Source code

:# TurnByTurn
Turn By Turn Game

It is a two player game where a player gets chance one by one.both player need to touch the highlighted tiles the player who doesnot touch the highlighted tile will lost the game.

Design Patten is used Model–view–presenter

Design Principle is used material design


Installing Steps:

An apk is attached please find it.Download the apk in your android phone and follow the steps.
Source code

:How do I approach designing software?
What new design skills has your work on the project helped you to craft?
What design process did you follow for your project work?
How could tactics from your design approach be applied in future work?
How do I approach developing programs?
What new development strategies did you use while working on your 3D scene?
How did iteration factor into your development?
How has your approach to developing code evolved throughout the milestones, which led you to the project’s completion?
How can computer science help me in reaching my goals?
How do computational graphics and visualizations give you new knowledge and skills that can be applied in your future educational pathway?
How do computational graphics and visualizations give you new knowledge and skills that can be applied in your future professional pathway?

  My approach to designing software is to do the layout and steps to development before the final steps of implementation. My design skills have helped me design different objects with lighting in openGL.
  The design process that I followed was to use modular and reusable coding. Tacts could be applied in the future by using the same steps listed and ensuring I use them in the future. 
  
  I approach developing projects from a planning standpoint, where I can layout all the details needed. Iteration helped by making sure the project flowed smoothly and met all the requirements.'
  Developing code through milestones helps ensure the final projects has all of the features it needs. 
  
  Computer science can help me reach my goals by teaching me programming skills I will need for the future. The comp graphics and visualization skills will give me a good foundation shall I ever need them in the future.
--
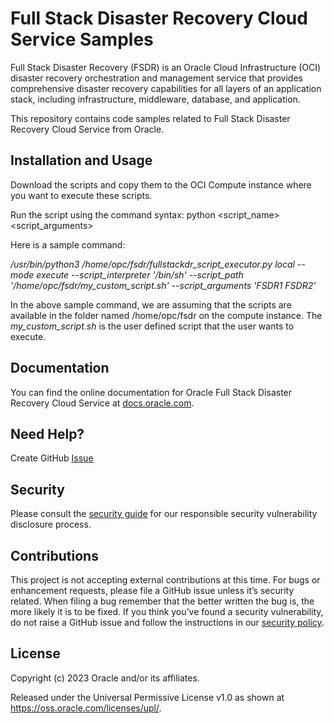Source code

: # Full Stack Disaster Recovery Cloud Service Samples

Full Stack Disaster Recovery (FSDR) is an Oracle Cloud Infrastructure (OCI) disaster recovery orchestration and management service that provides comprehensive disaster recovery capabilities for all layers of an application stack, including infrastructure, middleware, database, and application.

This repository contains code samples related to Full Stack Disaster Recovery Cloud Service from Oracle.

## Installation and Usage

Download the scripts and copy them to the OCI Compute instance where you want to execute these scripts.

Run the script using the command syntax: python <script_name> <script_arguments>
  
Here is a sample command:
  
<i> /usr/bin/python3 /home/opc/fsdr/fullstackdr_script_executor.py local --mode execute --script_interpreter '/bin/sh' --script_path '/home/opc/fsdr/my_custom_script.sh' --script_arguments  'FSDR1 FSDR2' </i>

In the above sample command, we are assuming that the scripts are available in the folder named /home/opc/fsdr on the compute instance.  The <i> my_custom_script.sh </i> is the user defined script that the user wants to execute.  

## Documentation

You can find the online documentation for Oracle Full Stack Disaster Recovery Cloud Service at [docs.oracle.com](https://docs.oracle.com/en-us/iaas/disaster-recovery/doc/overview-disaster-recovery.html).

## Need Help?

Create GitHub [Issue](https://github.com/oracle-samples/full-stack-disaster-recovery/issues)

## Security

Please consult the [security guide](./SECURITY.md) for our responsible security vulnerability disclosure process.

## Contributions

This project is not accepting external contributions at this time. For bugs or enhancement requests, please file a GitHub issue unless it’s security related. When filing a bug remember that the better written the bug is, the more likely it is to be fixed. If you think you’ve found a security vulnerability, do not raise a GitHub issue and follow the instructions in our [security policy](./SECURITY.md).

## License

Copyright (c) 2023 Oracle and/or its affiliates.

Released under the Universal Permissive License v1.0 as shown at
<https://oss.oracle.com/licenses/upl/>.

> **ACTIVITY**: In the data above, which lines have "computational"? Report each of them.

> **ANSWER BOX**:
How do computational graphics and visualizations give you new knowledge and skills that can be applied in your future educational pathway?
How do computational graphics and visualizations give you new knowledge and skills that can be applied in your future professional pathway?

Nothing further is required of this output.